Start of TASK INPUTS

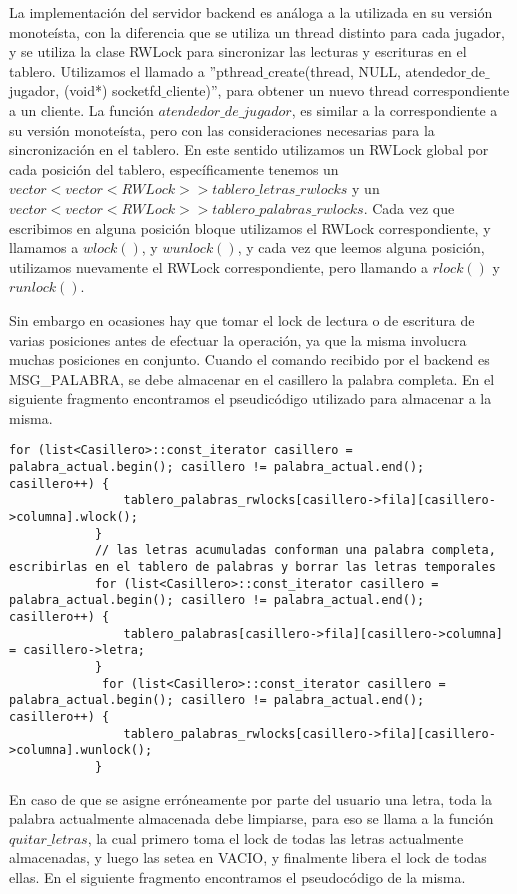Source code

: La implementación del servidor backend es análoga a la utilizada en su versión monoteísta, con la diferencia que se utiliza un thread distinto para cada jugador, y se utiliza la clase RWLock para sincronizar las lecturas y escrituras en el tablero. Utilizamos el llamado a ''pthread$\_$create(thread, NULL, atendedor$\_$de$\_$jugador, (void*) socketfd$\_$cliente)'', para obtener un nuevo thread correspondiente a un cliente. La función $atendedor\_de\_jugador$, es similar a la correspondiente a su versión monoteísta, pero con las consideraciones necesarias para la sincronización en el tablero. En este sentido utilizamos un RWLock global por cada posición del tablero, específicamente tenemos un $ vector<vector<RWLock> > tablero\_letras\_rwlocks$ y un $vector<vector<RWLock> > tablero\_palabras\_rwlocks $. Cada vez que escribimos en alguna posición bloque utilizamos el RWLock correspondiente, y llamamos a $ wlock() $, y $ wunlock() $, y cada vez que leemos alguna posición, utilizamos nuevamente el RWLock correspondiente, pero llamando a $ rlock() $ y $ runlock() $.

Sin embargo en ocasiones hay que tomar el lock de lectura o de escritura de varias posiciones antes de efectuar la operación, ya que la misma involucra muchas posiciones en conjunto. Cuando el comando recibido por el backend es MSG_PALABRA, se debe almacenar en el casillero la palabra completa. En el siguiente fragmento encontramos el pseudicódigo utilizado para almacenar a la misma. 

 
\begin{lstlisting}
for (list<Casillero>::const_iterator casillero = palabra_actual.begin(); casillero != palabra_actual.end(); casillero++) {
                tablero_palabras_rwlocks[casillero->fila][casillero->columna].wlock();
            }
            // las letras acumuladas conforman una palabra completa, escribirlas en el tablero de palabras y borrar las letras temporales
            for (list<Casillero>::const_iterator casillero = palabra_actual.begin(); casillero != palabra_actual.end(); casillero++) {
                tablero_palabras[casillero->fila][casillero->columna] = casillero->letra;
            }
             for (list<Casillero>::const_iterator casillero = palabra_actual.begin(); casillero != palabra_actual.end(); casillero++) {
                tablero_palabras_rwlocks[casillero->fila][casillero->columna].wunlock();
            }
\end{lstlisting}

En caso de que se asigne erróneamente por parte del usuario una letra, toda la palabra actualmente almacenada debe limpiarse, para eso se llama a la función $ quitar\_letras $, la cual primero toma el lock de todas las letras actualmente almacenadas, y luego las setea en VACIO, y finalmente libera el lock de todas ellas.
En el siguiente fragmento encontramos el pseudocódigo de la misma. 

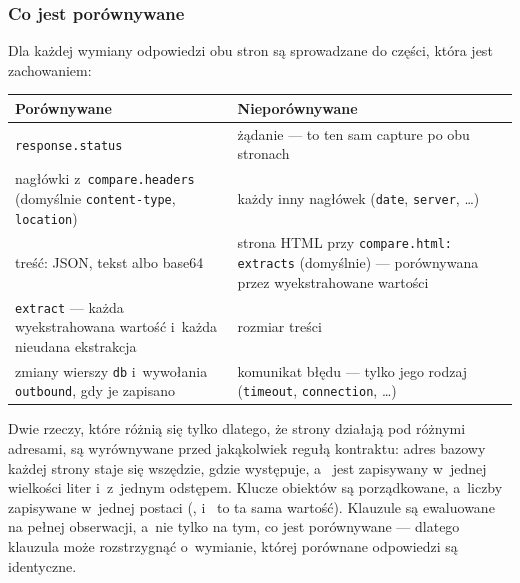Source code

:\subsubsection{Co jest porównywane}

Dla każdej wymiany odpowiedzi obu stron są sprowadzane do części, która jest zachowaniem:

{\small
\begin{tabularx}{\linewidth}{@{}>{\raggedright\arraybackslash}X >{\raggedright\arraybackslash}X@{}}
\toprule
Porównywane & Nieporównywane \\
\midrule
\texttt{response.status} & żądanie --- to ten sam capture po obu stronach \\
nagłówki z~\texttt{compare.headers} (domyślnie \texttt{content-type}, \texttt{location}) &
każdy inny nagłówek (\texttt{date}, \texttt{server}, …) \\
treść: JSON, tekst albo base64 & strona HTML przy \texttt{compare.html: extracts} (domyślnie)
--- porównywana przez wyekstrahowane wartości \\
\texttt{extract} --- każda wyekstrahowana wartość i~każda nieudana ekstrakcja & rozmiar
treści \\
zmiany wierszy \texttt{db} i~wywołania \texttt{outbound}, gdy je zapisano & komunikat błędu
--- tylko jego rodzaj (\texttt{timeout}, \texttt{connection}, …) \\
\bottomrule
\end{tabularx}
}

Dwie rzeczy, które różnią się tylko dlatego, że strony działają pod różnymi adresami, są
wyrównywane przed jakąkolwiek regułą kontraktu: adres bazowy każdej strony staje się
 wszędzie, gdzie występuje, a~ jest zapisywany w~jednej wielkości liter i~z~jednym odstępem. Klucze obiektów są porządkowane, a~liczby
zapisywane w~jednej postaci (,  i~ to ta sama
wartość). Klauzule są ewaluowane na pełnej obserwacji, a~nie tylko na tym, co jest
porównywane --- dlatego klauzula może rozstrzygnąć o~wymianie, której porównane odpowiedzi
są identyczne.

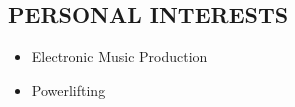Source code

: \documentclass[margin]{res}
\begin{document}
\begin{resume}
\section{PERSONAL INTERESTS}

   \begin{itemize}
      \item Electronic Music Production
      \item Powerlifting
   \end{itemize}

\end{resume}
\end{document}
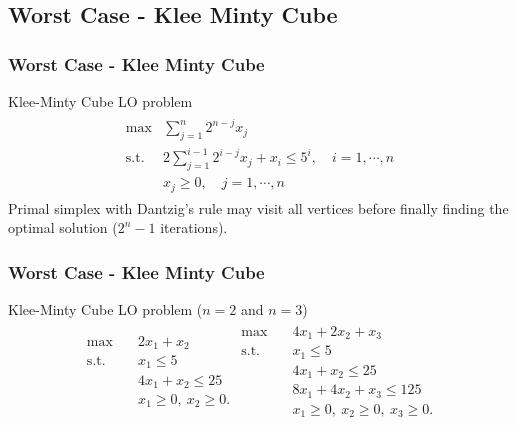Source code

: \documentclass{beamer}
\begin{document}
\subsection{Worst Case - Klee Minty Cube}
\begin{frame}
\frametitle{Worst Case - Klee Minty Cube}
Klee-Minty Cube LO problem
\begin{align*}
\begin{split}
\max &\sum_{j=1}^n 2^{n-j}x_j \\
\text{s.t. } & 2\sum_{j=1}^{i-1}2^{i-j}x_j + x_i \le 5^i, \quad i=1,\cdots,n\\
			&x_j \ge 0,  \quad j=1,\cdots,n
\end{split}
\end{align*} 
Primal simplex with Dantzig's rule may visit all vertices before finally finding the optimal solution ($2^n - 1$ iterations).
\end{frame}


\begin{frame}
\frametitle{Worst Case - Klee Minty Cube}
Klee-Minty Cube LO problem ($n=2$ and $n=3$)
\begin{align*}
\begin{split}
\max \quad & 2x_1 + x_2 \\
\text{s.t. }\quad  & x_1 \le 5\\
& 4x_1 + x_2 \le 25\\
& x_1 \ge 0,\ x_2 \ge 0.
\end{split}
\begin{split}
\max \quad & 4x_1 + 2x_2 + x_3 \\
\text{s.t. }\quad  & x_1 \le 5\\
& 4x_1 + x_2 \le 25\\
& 8x_1 + 4x_2 + x_3 \le 125\\
& x_1 \ge 0,\ x_2 \ge 0, \ x_3 \ge 0.
\end{split}
\end{align*}
\begin{figure}
\end{figure}

\end{frame}
\end{document}
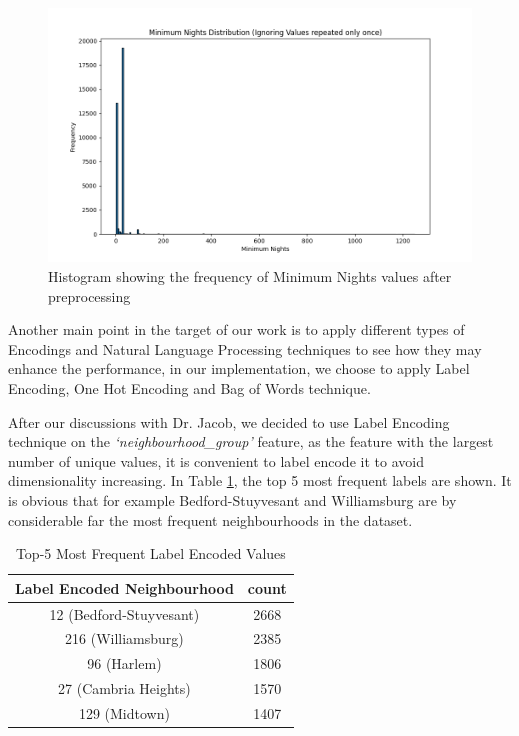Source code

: \documentclass[a4paper,12pt]{article}
\begin{document}
\begin{figure}[!t]
\centering
\includegraphics[width=5.5in]{fig.png}
\caption{Histogram showing the frequency of Minimum Nights values after preprocessing}
\label{histo}
\end{figure}


Another main point in the target of our work is to apply different types of Encodings and Natural Language Processing techniques to see how they may enhance the performance, in our implementation, we choose to apply Label Encoding, One Hot Encoding and Bag of Words technique.

After our discussions with Dr. Jacob, we decided to use Label Encoding technique on the \textit{`neighbourhood\_group'} feature, as the feature with the largest number of unique values, it is convenient to label encode it to avoid dimensionality increasing. In Table \ref{tab:neighbourhood_label_encoded}, the top 5 most frequent labels are shown. It is obvious that for example Bedford-Stuyvesant and Williamsburg are by considerable far the most frequent neighbourhoods in the dataset.

\begin{table}[h!]
\centering
\begin{tabular}{|c|c|}
\hline
\textbf{Label Encoded Neighbourhood} & \textbf{count} \\ \hline
12 (Bedford-Stuyvesant) & 2668 \\ \hline
216 (Williamsburg) & 2385 \\ \hline
96 (Harlem) & 1806 \\ \hline
27 (Cambria Heights) & 1570 \\ \hline
129 (Midtown) & 1407 \\ \hline
\end{tabular}
\caption{Top-5 Most Frequent Label Encoded Values}
\label{tab:neighbourhood_label_encoded}
\end{table}
\end{document}
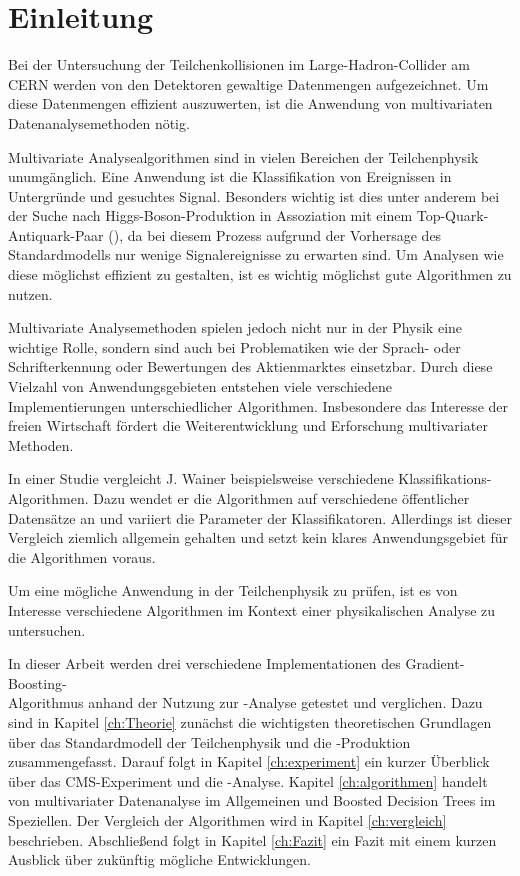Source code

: 
\chapter{Einleitung}
\label{ch:Einleitung}

{}

Bei der Untersuchung der Teilchenkollisionen im Large-Hadron-Collider am CERN werden von den Detektoren gewaltige Datenmengen aufgezeichnet. Um diese Datenmengen effizient auszuwerten, ist die Anwendung von multivariaten Datenanalysemethoden n\"otig.

Multivariate Analysealgorithmen sind in vielen Bereichen der Teilchenphysik unumg\"anglich. Eine Anwendung ist die Klassifikation von Ereignissen in Untergr\"unde und gesuchtes Signal. Besonders wichtig ist dies unter anderem bei der Suche nach Higgs-Boson-Produktion in Assoziation mit einem Top-Quark-Antiquark-Paar (\ttH), da bei diesem Prozess aufgrund der Vorhersage des Standardmodells nur wenige Signalereignisse zu erwarten sind. Um Analysen wie diese m\"oglichst effizient zu gestalten, ist es wichtig m\"oglichst gute Algorithmen zu nutzen.

Multivariate Analysemethoden spielen jedoch nicht nur in der Physik eine wichtige Rolle, sondern sind auch bei Problematiken wie der Sprach- oder Schrifterkennung oder Bewertungen des Aktienmarktes einsetzbar. Durch diese Vielzahl von Anwendungsgebieten entstehen viele verschiedene Implementierungen unterschiedlicher Algorithmen. Insbesondere das Interesse der freien Wirtschaft f\"ordert die Weiterentwicklung und Erforschung multivariater Methoden.

In einer Studie vergleicht J. Wainer \cite{DBLP:journals/corr/Wainer16} beispielsweise verschiedene Klassifikations-Algorithmen. Dazu wendet er die Algorithmen auf verschiedene \"offentlicher Datens\"atze an und variiert die Parameter der Klassifikatoren. Allerdings ist dieser Vergleich ziemlich allgemein gehalten und setzt kein klares Anwendungsgebiet f\"ur die Algorithmen voraus.

Um eine m\"ogliche Anwendung in der Teilchenphysik zu pr\"ufen, ist es von Interesse verschiedene Algorithmen im Kontext einer physikalischen Analyse zu untersuchen.

In dieser Arbeit werden drei verschiedene Implementationen des Gradient-Boosting-\\Algorithmus anhand der Nutzung zur \ttH-Analyse getestet und verglichen. Dazu sind in Kapitel \ref{ch:Theorie} zun\"achst die wichtigsten theoretischen Grundlagen \"uber das Standardmodell der Teilchenphysik und die \ttH-Produktion zusammengefasst. Darauf folgt in Kapitel \ref{ch:experiment} ein kurzer \"Uberblick \"uber das CMS-Experiment und die \ttH-Analyse. Kapitel \ref{ch:algorithmen} handelt von multivariater Datenanalyse im Allgemeinen und Boosted Decision Trees im Speziellen. Der Vergleich der Algorithmen wird in Kapitel \ref{ch:vergleich} beschrieben. Abschlie\ss end folgt in Kapitel \ref{ch:Fazit} ein Fazit mit einem kurzen Ausblick \"uber zuk\"unftig m\"ogliche Entwicklungen.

End of TASK INPUTS

*EXERCISE AIM*. Across the listing above, how many lines include the string "texttt"? Answer with a single number.

*EXPECTED ANSWER*. 7